◆ **Exercise directions**: Give back every entry in full, exactly as it reads.

Data extracted from a collection

★ ★ ★ ★ ★

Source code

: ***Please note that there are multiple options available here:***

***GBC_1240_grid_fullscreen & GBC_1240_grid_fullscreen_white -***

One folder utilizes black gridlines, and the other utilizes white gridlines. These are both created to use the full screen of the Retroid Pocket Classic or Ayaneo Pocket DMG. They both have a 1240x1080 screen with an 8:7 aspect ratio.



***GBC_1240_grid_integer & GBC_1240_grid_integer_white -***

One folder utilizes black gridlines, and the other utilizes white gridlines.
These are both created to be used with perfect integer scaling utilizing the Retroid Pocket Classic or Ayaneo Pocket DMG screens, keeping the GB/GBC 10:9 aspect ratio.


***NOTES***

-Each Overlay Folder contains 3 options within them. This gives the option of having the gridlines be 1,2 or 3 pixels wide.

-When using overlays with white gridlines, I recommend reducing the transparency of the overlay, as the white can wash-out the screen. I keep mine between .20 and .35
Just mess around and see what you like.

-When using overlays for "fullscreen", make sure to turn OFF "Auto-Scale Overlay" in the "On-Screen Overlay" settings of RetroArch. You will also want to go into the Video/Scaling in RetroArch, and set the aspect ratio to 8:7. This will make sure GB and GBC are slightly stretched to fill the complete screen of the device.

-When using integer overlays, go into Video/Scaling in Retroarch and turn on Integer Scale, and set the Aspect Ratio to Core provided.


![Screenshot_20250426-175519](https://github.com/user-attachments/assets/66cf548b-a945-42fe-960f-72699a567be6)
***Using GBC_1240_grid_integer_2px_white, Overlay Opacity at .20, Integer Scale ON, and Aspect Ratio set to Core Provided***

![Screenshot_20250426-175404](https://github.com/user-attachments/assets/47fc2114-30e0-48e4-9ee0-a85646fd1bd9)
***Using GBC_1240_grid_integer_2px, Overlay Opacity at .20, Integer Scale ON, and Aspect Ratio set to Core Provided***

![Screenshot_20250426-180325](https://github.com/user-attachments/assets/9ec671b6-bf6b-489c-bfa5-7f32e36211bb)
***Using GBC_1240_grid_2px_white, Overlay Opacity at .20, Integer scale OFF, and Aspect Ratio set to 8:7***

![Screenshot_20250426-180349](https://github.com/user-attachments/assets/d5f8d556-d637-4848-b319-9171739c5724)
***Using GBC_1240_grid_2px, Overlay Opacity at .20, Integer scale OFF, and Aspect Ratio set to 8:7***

★ ★ ★ ★ ★

◆ **Result for this task**:
Source code

: ***Please note that there are multiple options available here:***

***GBC_1240_grid_fullscreen & GBC_1240_grid_fullscreen_white -***

One folder utilizes black gridlines, and the other utilizes white gridlines. These are both created to use the full screen of the Retroid Pocket Classic or Ayaneo Pocket DMG. They both have a 1240x1080 screen with an 8:7 aspect ratio.



***GBC_1240_grid_integer & GBC_1240_grid_integer_white -***

One folder utilizes black gridlines, and the other utilizes white gridlines.
These are both created to be used with perfect integer scaling utilizing the Retroid Pocket Classic or Ayaneo Pocket DMG screens, keeping the GB/GBC 10:9 aspect ratio.


***NOTES***

-Each Overlay Folder contains 3 options within them. This gives the option of having the gridlines be 1,2 or 3 pixels wide.

-When using overlays with white gridlines, I recommend reducing the transparency of the overlay, as the white can wash-out the screen. I keep mine between .20 and .35
Just mess around and see what you like.

-When using overlays for "fullscreen", make sure to turn OFF "Auto-Scale Overlay" in the "On-Screen Overlay" settings of RetroArch. You will also want to go into the Video/Scaling in RetroArch, and set the aspect ratio to 8:7. This will make sure GB and GBC are slightly stretched to fill the complete screen of the device.

-When using integer overlays, go into Video/Scaling in Retroarch and turn on Integer Scale, and set the Aspect Ratio to Core provided.


![Screenshot_20250426-175519](https://github.com/user-attachments/assets/66cf548b-a945-42fe-960f-72699a567be6)
***Using GBC_1240_grid_integer_2px_white, Overlay Opacity at .20, Integer Scale ON, and Aspect Ratio set to Core Provided***

![Screenshot_20250426-175404](https://github.com/user-attachments/assets/47fc2114-30e0-48e4-9ee0-a85646fd1bd9)
***Using GBC_1240_grid_integer_2px, Overlay Opacity at .20, Integer Scale ON, and Aspect Ratio set to Core Provided***

![Screenshot_20250426-180325](https://github.com/user-attachments/assets/9ec671b6-bf6b-489c-bfa5-7f32e36211bb)
***Using GBC_1240_grid_2px_white, Overlay Opacity at .20, Integer scale OFF, and Aspect Ratio set to 8:7***

![Screenshot_20250426-180349](https://github.com/user-attachments/assets/d5f8d556-d637-4848-b319-9171739c5724)
***Using GBC_1240_grid_2px, Overlay Opacity at .20, Integer scale OFF, and Aspect Ratio set to 8:7***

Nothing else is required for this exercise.